Three projects in which students develop CAD tools for circuit analysis and synthesis. C++ programming is required. Being familiar with algorithms and data structures (EECS 281) is recommended.
Hachtel, Gary D., and Fabio Somenzi. Logic Synthesis and Verification Algorithms. 1st ed. Boston, MA.: Springer, 2006.
1. Digital logic and integrated circuits.
2. Design process and technology styles.
3. Prerequisites review: Combinational and sequential circuit design.
4. Datapath circuit design and optimization using polynomial algebra.

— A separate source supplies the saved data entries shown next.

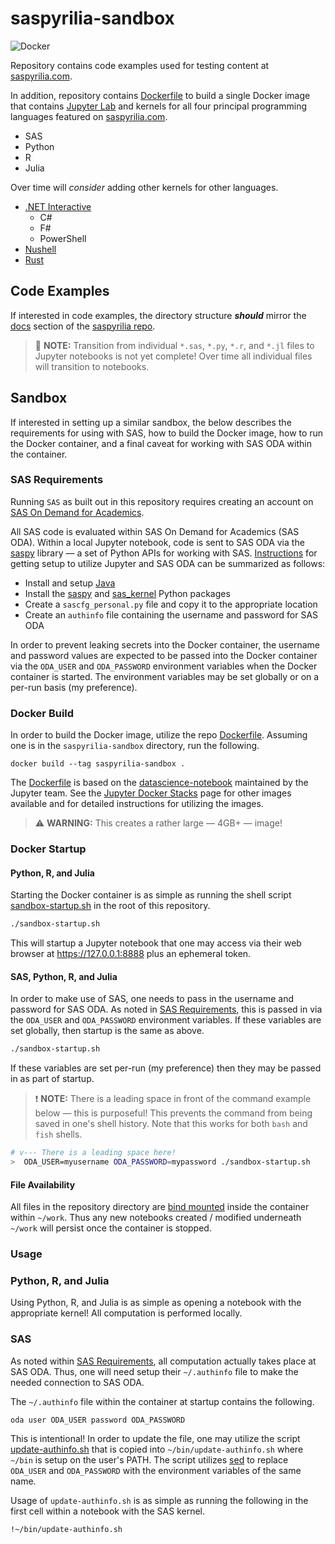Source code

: # saspyrilia-sandbox

![Docker](https://github.com/curtisalexander/saspyrilia-sandbox/workflows/Docker/badge.svg)

Repository contains code examples used for testing content at [saspyrilia.com](https://www.saspyrilia.com).

In addition, repository contains [Dockerfile](Dockerfile) to build a single Docker image that contains [Jupyter Lab](https://jupyterlab.readthedocs.io/en/stable/) and kernels for all four principal programming languages featured on [saspyrilia.com](https://www.saspyrilia.com).
- SAS
- Python
- R
- Julia

Over time will _consider_ adding other kernels for other languages.
- [.NET Interactive](https://github.com/dotnet/interactive)
  - C#
  - F#
  - PowerShell
- [Nushell](https://github.com/nushell/nu_jupyter)
- [Rust](https://github.com/google/evcxr)  

<!--
## Detailed Instructions

NOTE: The below is outdated (as of **2020-10-23**) and will be updated with new instructions for using Docker.

For details of setting up these respective environments, see the [Code Sandboxes](https://www.saspyrilia.com/blog/codesandboxes) post at [saspyrilia.com](https://www.saspyrilia.com).

Note that the setup instructions are my preferred way of working with environments.  There is obviously [more than one way to skin a cat](https://en.wiktionary.org/wiki/there%27s_more_than_one_way_to_skin_a_cat).
-->

## Code Examples
If interested in code examples, the directory structure _**should**_ mirror the [docs](https://github.com/curtisalexander/saspyrilia/tree/main/docs) section of the [saspyrilia repo](https://github.com/curtisalexander/saspyrilia).

> :memo: **NOTE:** Transition from individual `*.sas`, `*.py`, `*.r`, and `*.jl` files to Jupyter notebooks is not yet complete!  Over time all individual files will transition to notebooks.

## Sandbox
If interested in setting up a similar sandbox, the below describes the requirements for using with SAS, how to build the Docker image, how to run the Docker container, and a final caveat for working with SAS ODA within the container.

### SAS Requirements
Running `SAS` as built out in this repository requires creating an account on [SAS On Demand for Academics](https://www.sas.com/en_us/software/on-demand-for-academics.html).

All SAS code is evaluated within SAS On Demand for Academics (SAS ODA).  Within a local Jupyter notebook, code is sent to SAS ODA via the [saspy](https://sassoftware.github.io/saspy/index.html) library &mdash; a set of Python APIs for working with SAS.  [Instructions](https://support.sas.com/ondemand/saspy.html) for getting setup to utilize Jupyter and SAS ODA can be summarized as follows:
- Install and setup [Java](https://adoptopenjdk.net/)
- Install the [saspy](https://sassoftware.github.io/saspy/) and [sas_kernel](https://sassoftware.github.io/sas_kernel/index.html) Python packages
- Create a `sascfg_personal.py` file and copy it to the appropriate location
- Create an `authinfo` file containing the username and password for SAS ODA

In order to prevent leaking secrets into the Docker container, the username and password values are expected to be passed into the Docker container via the `ODA_USER` and `ODA_PASSWORD` environment variables when the Docker container is started.  The environment variables may be set globally or on a per-run basis (my preference).

### Docker Build
In order to build the Docker image, utilize the repo [Dockerfile](Dockerfile).  Assuming one is in the `saspyrilia-sandbox` directory, run the following.

```
docker build --tag saspyrilia-sandbox .
```

The [Dockerfile](Dockerfile) is based on the [datascience-notebook](https://github.com/jupyter/docker-stacks/tree/master/datascience-notebook) maintained by the Jupyter team.  See the [Jupyter Docker Stacks](https://jupyter-docker-stacks.readthedocs.io/en/latest/) page for other images available and for detailed instructions for utilizing the images.

> :warning: **WARNING:** This creates a rather large &mdash; 4GB+ &mdash; image!

### Docker Startup

#### Python, R, and Julia 
Starting the Docker container is as simple as running the shell script [sandbox-startup.sh](sandbox-startup.sh) in the root of this repository.

```sh
./sandbox-startup.sh
```

This will startup a Jupyter notebook that one may access via their web browser at https://127.0.0.1:8888 plus an ephemeral token.

#### SAS, Python, R, and Julia
In order to make use of SAS, one needs to pass in the username and password for SAS ODA.  As noted in [SAS Requirements](#sas-requirements), this is passed in via the `ODA_USER` and `ODA_PASSWORD` environment variables.  If these variables are set globally, then startup is the same as above.

```sh
./sandbox-startup.sh
```

If these variables are set per-run (my preference) then they may be passed in as part of startup.

> :exclamation: **NOTE:** There is a leading space in front of the command example below &mdash; this is purposeful!  This prevents the command from being saved in one's shell history.  Note that this works for both `bash` and `fish` shells.

```sh
# v--- There is a leading space here!
>  ODA_USER=myusername ODA_PASSWORD=mypassword ./sandbox-startup.sh
```

#### File Availability
All files in the repository directory are [bind mounted](https://docs.docker.com/storage/bind-mounts/) inside the container within `~/work`.  Thus any new notebooks created / modified underneath `~/work` will persist once the container is stopped.

### Usage

### Python, R, and Julia
Using Python, R, and Julia is as simple as opening a notebook with the appropriate kernel!  All computation is performed locally.

### SAS
As noted within [SAS Requirements](#sas-requirements), all computation actually takes place at SAS ODA.  Thus, one will need setup their `~/.authinfo` file to make the needed connection to SAS ODA.

The `~/.authinfo` file within the container at startup contains the following.

```
oda user ODA_USER password ODA_PASSWORD
```

This is intentional!  In order to update the file, one may utilize the script [update-authinfo.sh](docker/update-authinfo.sh) that is copied into `~/bin/update-authinfo.sh` where `~/bin` is setup on the user's PATH.  The script utilizes [sed](https://www.grymoire.com/Unix/Sed.html) to replace `ODA_USER` and `ODA_PASSWORD` with the environment variables of the same name.

Usage of `update-authinfo.sh` is as simple as running the following in the first cell within a notebook with the SAS kernel.

```
!~/bin/update-authinfo.sh
```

5. Basic theory: set and graph concepts.
6. Timing analysis and functional simulation.
7. Formal verification
8. Boolean algebras. Relations. Lattices. Algebra of Boolean functions.
9. Cofactors. Boole/Shannon theorem. Binary decision diagrams (BDDs).
10. Two-level optimization. Cube representation. Unate functions.
11. Multilevel optimization. Algebraic division methods.
12. Finite-state machines and sequential circuit optimization.
13. Contemporary topics in digital logic.